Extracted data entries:

================================

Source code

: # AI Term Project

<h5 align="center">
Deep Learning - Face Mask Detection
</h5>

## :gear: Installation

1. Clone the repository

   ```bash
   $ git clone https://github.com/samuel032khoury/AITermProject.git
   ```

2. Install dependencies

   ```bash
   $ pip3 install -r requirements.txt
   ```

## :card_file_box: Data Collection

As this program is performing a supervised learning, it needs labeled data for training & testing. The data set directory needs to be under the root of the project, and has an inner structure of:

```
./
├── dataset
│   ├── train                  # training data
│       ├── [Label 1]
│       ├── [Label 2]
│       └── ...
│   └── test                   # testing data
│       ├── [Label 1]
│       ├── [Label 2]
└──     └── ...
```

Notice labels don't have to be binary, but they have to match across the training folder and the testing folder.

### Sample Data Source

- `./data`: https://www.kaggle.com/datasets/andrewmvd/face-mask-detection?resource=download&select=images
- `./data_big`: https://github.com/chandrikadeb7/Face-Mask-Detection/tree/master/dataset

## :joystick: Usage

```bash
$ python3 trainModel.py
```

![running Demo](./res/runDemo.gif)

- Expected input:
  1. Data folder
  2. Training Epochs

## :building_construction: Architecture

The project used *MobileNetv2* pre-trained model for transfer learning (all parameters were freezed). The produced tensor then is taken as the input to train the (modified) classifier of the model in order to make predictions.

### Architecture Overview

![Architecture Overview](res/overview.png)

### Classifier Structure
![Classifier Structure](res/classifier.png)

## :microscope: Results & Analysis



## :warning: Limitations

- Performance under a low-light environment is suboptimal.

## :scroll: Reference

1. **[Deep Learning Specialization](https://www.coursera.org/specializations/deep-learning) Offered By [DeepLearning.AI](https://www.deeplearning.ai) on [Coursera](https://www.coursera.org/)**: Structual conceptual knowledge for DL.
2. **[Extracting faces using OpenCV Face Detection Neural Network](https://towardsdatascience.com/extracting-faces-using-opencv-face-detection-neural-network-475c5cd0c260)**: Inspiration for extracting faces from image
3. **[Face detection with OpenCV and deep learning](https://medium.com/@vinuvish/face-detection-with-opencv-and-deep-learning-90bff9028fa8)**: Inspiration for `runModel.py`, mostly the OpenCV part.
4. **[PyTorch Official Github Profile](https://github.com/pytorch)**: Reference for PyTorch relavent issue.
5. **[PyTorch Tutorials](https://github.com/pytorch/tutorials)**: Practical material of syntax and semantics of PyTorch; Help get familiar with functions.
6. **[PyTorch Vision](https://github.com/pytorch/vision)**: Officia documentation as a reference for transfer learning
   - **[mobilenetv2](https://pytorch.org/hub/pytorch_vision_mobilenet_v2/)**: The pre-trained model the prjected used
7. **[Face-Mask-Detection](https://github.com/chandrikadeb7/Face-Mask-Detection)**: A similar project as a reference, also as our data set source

================================

• **Task description**: Retype only the stretch of lines above starting at the one with "## :warning: Limitations" and stopping at the one with "1. **[Deep Learning", exactly as written, with both kept.

• **Task response**:
## :warning: Limitations

- Performance under a low-light environment is suboptimal.

## :scroll: Reference

1. **[Deep Learning Specialization](https://www.coursera.org/specializations/deep-learning) Offered By [DeepLearning.AI](https://www.deeplearning.ai) on [Coursera](https://www.coursera.org/)**: Structual conceptual knowledge for DL.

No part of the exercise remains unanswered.